»»

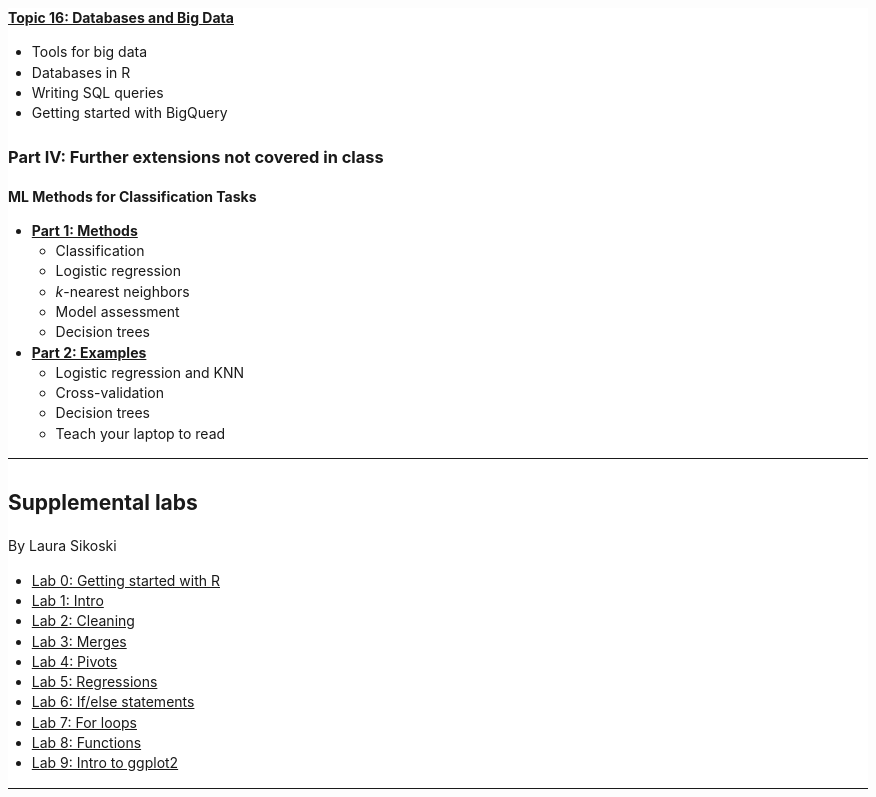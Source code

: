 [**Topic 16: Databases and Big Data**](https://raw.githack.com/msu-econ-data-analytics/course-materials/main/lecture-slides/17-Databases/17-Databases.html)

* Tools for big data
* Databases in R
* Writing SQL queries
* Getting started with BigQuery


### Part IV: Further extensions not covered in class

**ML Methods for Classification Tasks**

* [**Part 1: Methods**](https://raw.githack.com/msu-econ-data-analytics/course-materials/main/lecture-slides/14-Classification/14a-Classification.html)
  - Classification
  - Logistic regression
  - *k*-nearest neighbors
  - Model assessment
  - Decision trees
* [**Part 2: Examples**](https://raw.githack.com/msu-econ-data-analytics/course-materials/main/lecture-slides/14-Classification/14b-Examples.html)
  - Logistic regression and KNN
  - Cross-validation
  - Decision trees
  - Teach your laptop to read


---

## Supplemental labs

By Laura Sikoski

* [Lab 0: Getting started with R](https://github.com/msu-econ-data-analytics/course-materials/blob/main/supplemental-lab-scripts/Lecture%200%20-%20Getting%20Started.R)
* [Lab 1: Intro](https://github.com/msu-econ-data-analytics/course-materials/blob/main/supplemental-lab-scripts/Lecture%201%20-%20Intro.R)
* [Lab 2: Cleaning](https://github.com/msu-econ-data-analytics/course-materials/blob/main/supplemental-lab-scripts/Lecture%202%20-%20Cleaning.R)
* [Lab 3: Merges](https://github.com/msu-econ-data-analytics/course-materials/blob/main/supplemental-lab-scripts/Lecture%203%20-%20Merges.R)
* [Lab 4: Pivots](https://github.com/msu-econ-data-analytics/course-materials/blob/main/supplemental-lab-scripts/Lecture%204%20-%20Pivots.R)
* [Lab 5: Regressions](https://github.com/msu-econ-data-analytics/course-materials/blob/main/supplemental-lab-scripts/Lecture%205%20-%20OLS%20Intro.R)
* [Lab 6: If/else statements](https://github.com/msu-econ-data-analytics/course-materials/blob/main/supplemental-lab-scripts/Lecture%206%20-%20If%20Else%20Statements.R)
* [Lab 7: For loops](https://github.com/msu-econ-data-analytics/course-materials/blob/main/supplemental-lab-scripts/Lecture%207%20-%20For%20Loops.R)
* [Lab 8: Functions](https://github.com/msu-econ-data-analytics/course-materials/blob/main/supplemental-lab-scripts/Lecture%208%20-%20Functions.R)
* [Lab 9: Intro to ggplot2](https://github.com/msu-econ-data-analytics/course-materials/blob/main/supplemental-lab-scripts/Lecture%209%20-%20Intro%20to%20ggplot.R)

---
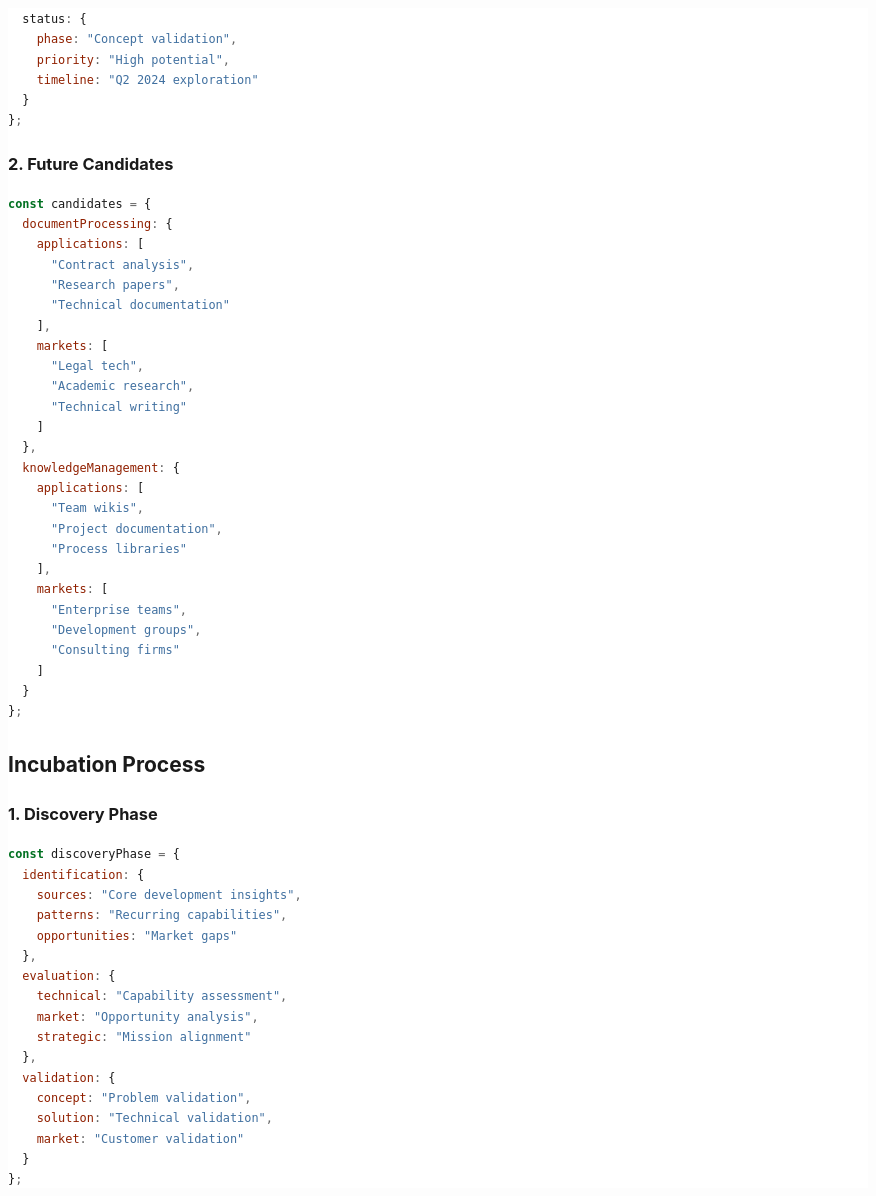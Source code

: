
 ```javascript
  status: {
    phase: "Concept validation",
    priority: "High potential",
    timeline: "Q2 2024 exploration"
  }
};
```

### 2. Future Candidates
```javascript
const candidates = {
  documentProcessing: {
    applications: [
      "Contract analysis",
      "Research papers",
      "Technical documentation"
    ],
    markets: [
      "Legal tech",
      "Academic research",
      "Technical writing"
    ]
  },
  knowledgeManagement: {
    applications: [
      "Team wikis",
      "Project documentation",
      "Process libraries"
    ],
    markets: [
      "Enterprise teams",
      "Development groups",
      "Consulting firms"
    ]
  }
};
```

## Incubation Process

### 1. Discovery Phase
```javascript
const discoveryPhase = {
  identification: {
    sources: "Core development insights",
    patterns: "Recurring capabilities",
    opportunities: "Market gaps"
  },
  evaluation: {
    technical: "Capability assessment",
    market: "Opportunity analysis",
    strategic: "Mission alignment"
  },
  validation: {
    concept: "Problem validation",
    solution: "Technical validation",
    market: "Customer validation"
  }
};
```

««

Work required: Should any entry above carry a picture, omit it and repeat everything else word for word.

Solved exercise:
Source code

: [**Topic 16: Databases and Big Data**](https://raw.githack.com/msu-econ-data-analytics/course-materials/main/lecture-slides/17-Databases/17-Databases.html)

* Tools for big data
* Databases in R
* Writing SQL queries
* Getting started with BigQuery


### Part IV: Further extensions not covered in class

**ML Methods for Classification Tasks**

* [**Part 1: Methods**](https://raw.githack.com/msu-econ-data-analytics/course-materials/main/lecture-slides/14-Classification/14a-Classification.html)
  - Classification
  - Logistic regression
  - *k*-nearest neighbors
  - Model assessment
  - Decision trees
* [**Part 2: Examples**](https://raw.githack.com/msu-econ-data-analytics/course-materials/main/lecture-slides/14-Classification/14b-Examples.html)
  - Logistic regression and KNN
  - Cross-validation
  - Decision trees
  - Teach your laptop to read


---

## Supplemental labs

By Laura Sikoski

* [Lab 0: Getting started with R](https://github.com/msu-econ-data-analytics/course-materials/blob/main/supplemental-lab-scripts/Lecture%200%20-%20Getting%20Started.R)
* [Lab 1: Intro](https://github.com/msu-econ-data-analytics/course-materials/blob/main/supplemental-lab-scripts/Lecture%201%20-%20Intro.R)
* [Lab 2: Cleaning](https://github.com/msu-econ-data-analytics/course-materials/blob/main/supplemental-lab-scripts/Lecture%202%20-%20Cleaning.R)
* [Lab 3: Merges](https://github.com/msu-econ-data-analytics/course-materials/blob/main/supplemental-lab-scripts/Lecture%203%20-%20Merges.R)
* [Lab 4: Pivots](https://github.com/msu-econ-data-analytics/course-materials/blob/main/supplemental-lab-scripts/Lecture%204%20-%20Pivots.R)
* [Lab 5: Regressions](https://github.com/msu-econ-data-analytics/course-materials/blob/main/supplemental-lab-scripts/Lecture%205%20-%20OLS%20Intro.R)
* [Lab 6: If/else statements](https://github.com/msu-econ-data-analytics/course-materials/blob/main/supplemental-lab-scripts/Lecture%206%20-%20If%20Else%20Statements.R)
* [Lab 7: For loops](https://github.com/msu-econ-data-analytics/course-materials/blob/main/supplemental-lab-scripts/Lecture%207%20-%20For%20Loops.R)
* [Lab 8: Functions](https://github.com/msu-econ-data-analytics/course-materials/blob/main/supplemental-lab-scripts/Lecture%208%20-%20Functions.R)
* [Lab 9: Intro to ggplot2](https://github.com/msu-econ-data-analytics/course-materials/blob/main/supplemental-lab-scripts/Lecture%209%20-%20Intro%20to%20ggplot.R)

---
Source code

:
 ```javascript
  status: {
    phase: "Concept validation",
    priority: "High potential",
    timeline: "Q2 2024 exploration"
  }
};
```

### 2. Future Candidates
```javascript
const candidates = {
  documentProcessing: {
    applications: [
      "Contract analysis",
      "Research papers",
      "Technical documentation"
    ],
    markets: [
      "Legal tech",
      "Academic research",
      "Technical writing"
    ]
  },
  knowledgeManagement: {
    applications: [
      "Team wikis",
      "Project documentation",
      "Process libraries"
    ],
    markets: [
      "Enterprise teams",
      "Development groups",
      "Consulting firms"
    ]
  }
};
```

## Incubation Process

### 1. Discovery Phase
```javascript
const discoveryPhase = {
  identification: {
    sources: "Core development insights",
    patterns: "Recurring capabilities",
    opportunities: "Market gaps"
  },
  evaluation: {
    technical: "Capability assessment",
    market: "Opportunity analysis",
    strategic: "Mission alignment"
  },
  validation: {
    concept: "Problem validation",
    solution: "Technical validation",
    market: "Customer validation"
  }
};
```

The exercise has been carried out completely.